Monty Python's Flying Circus, 1972 (Photo by Don Smith/Radio Times via Getty Images)

Militant humourlessness

A pseudo-history of British comedy leaves one depressed

Artillery Row Books

A book about classic British comedy by a person who hates classic British comedy doesn’t sound like a very entertaining proposition — and, as Different Times by David Stubbs demonstrates, it isn’t.

Naturally, it took until page two of the “preamble” for Stubbs to mention he’d been to Oxford. One senses that telling a small circle of squares he too went to Oxford — and thus shares all their pretensions and conceits — is the entire raison d’etre for this strange book.

Different Times, David Stubbs (Faber, £20)

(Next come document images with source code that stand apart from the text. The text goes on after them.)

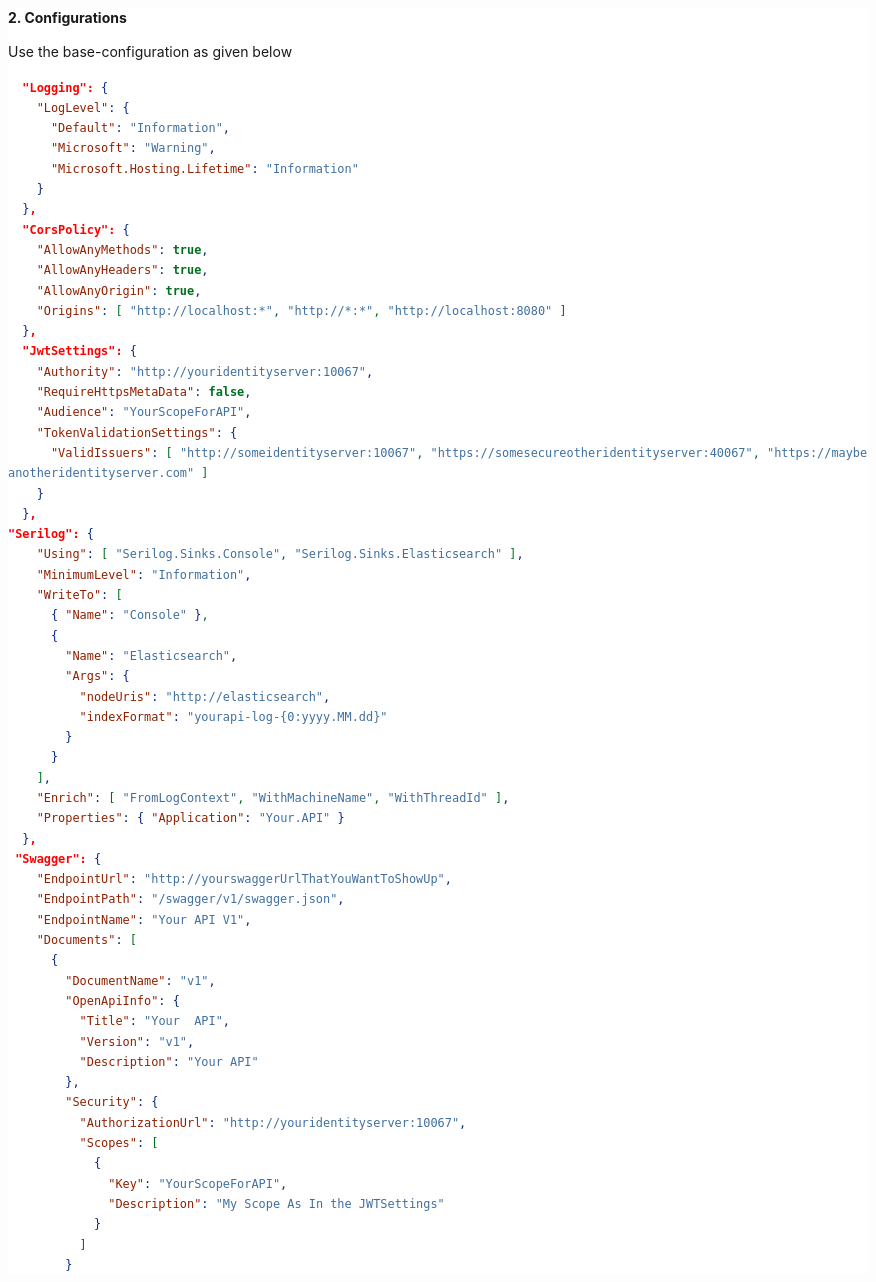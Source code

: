 
**2. Configurations**

Use the base-configuration as given below

```json
  "Logging": {
    "LogLevel": {
      "Default": "Information",
      "Microsoft": "Warning",
      "Microsoft.Hosting.Lifetime": "Information"
    }
  },
  "CorsPolicy": {
    "AllowAnyMethods": true,
    "AllowAnyHeaders": true,
    "AllowAnyOrigin": true,
    "Origins": [ "http://localhost:*", "http://*:*", "http://localhost:8080" ]
  },
  "JwtSettings": {
    "Authority": "http://youridentityserver:10067",
    "RequireHttpsMetaData": false,
    "Audience": "YourScopeForAPI",
    "TokenValidationSettings": {
      "ValidIssuers": [ "http://someidentityserver:10067", "https://somesecureotheridentityserver:40067", "https://maybeanotheridentityserver.com" ]
    }
  },
"Serilog": {
    "Using": [ "Serilog.Sinks.Console", "Serilog.Sinks.Elasticsearch" ],
    "MinimumLevel": "Information",
    "WriteTo": [
      { "Name": "Console" },
      {
        "Name": "Elasticsearch",
        "Args": {
          "nodeUris": "http://elasticsearch",
          "indexFormat": "yourapi-log-{0:yyyy.MM.dd}"
        }
      }
    ],
    "Enrich": [ "FromLogContext", "WithMachineName", "WithThreadId" ],
    "Properties": { "Application": "Your.API" }
  },
 "Swagger": {
    "EndpointUrl": "http://yourswaggerUrlThatYouWantToShowUp",
    "EndpointPath": "/swagger/v1/swagger.json",
    "EndpointName": "Your API V1",
    "Documents": [
      {
        "DocumentName": "v1",
        "OpenApiInfo": {
          "Title": "Your  API",
          "Version": "v1",
          "Description": "Your API"
        },
        "Security": {
          "AuthorizationUrl": "http://youridentityserver:10067",
          "Scopes": [
            {
              "Key": "YourScopeForAPI",
              "Description": "My Scope As In the JWTSettings"
            }
          ]
        }
```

It certainly is not a history of British comedy. The list of omissions is too long for that. Many important people and works are ignored completely; many more brushed aside because they don’t align with the writer’s central hypothesis or his politics.

Harmless but significant milquetoast sitcoms like Terry and June don’t exist in this lazy, oddball venture — nor do masterpieces like One Foot in the Grave; or hugely popular, long running war horses like My Family.

The text is sour, which doesn’t help. Last of the Summer Wine, despite being the world’s longest running sitcom (I pay it more appropriate attention here) is dismissed as “not remotely funny”, written in “seaside postcard Clarkese”. Roy Clarke’s other key sitcoms, Keeping Up Appearances and Open All Hours, join the ranks of the non-existent. Galton and Simpson are criticised for not writing a black character. Eric Sykes — a remarkable talent, all the more so for being partially deaf and registered blind — is waved away as an irrelevance: his wonderful The Plank (my favourite is the Thames TV version co-starring “prejudiced” Arthur Lowe) is rejected as “a poor (English)man’s response to the much more sublime Jacques Tati”.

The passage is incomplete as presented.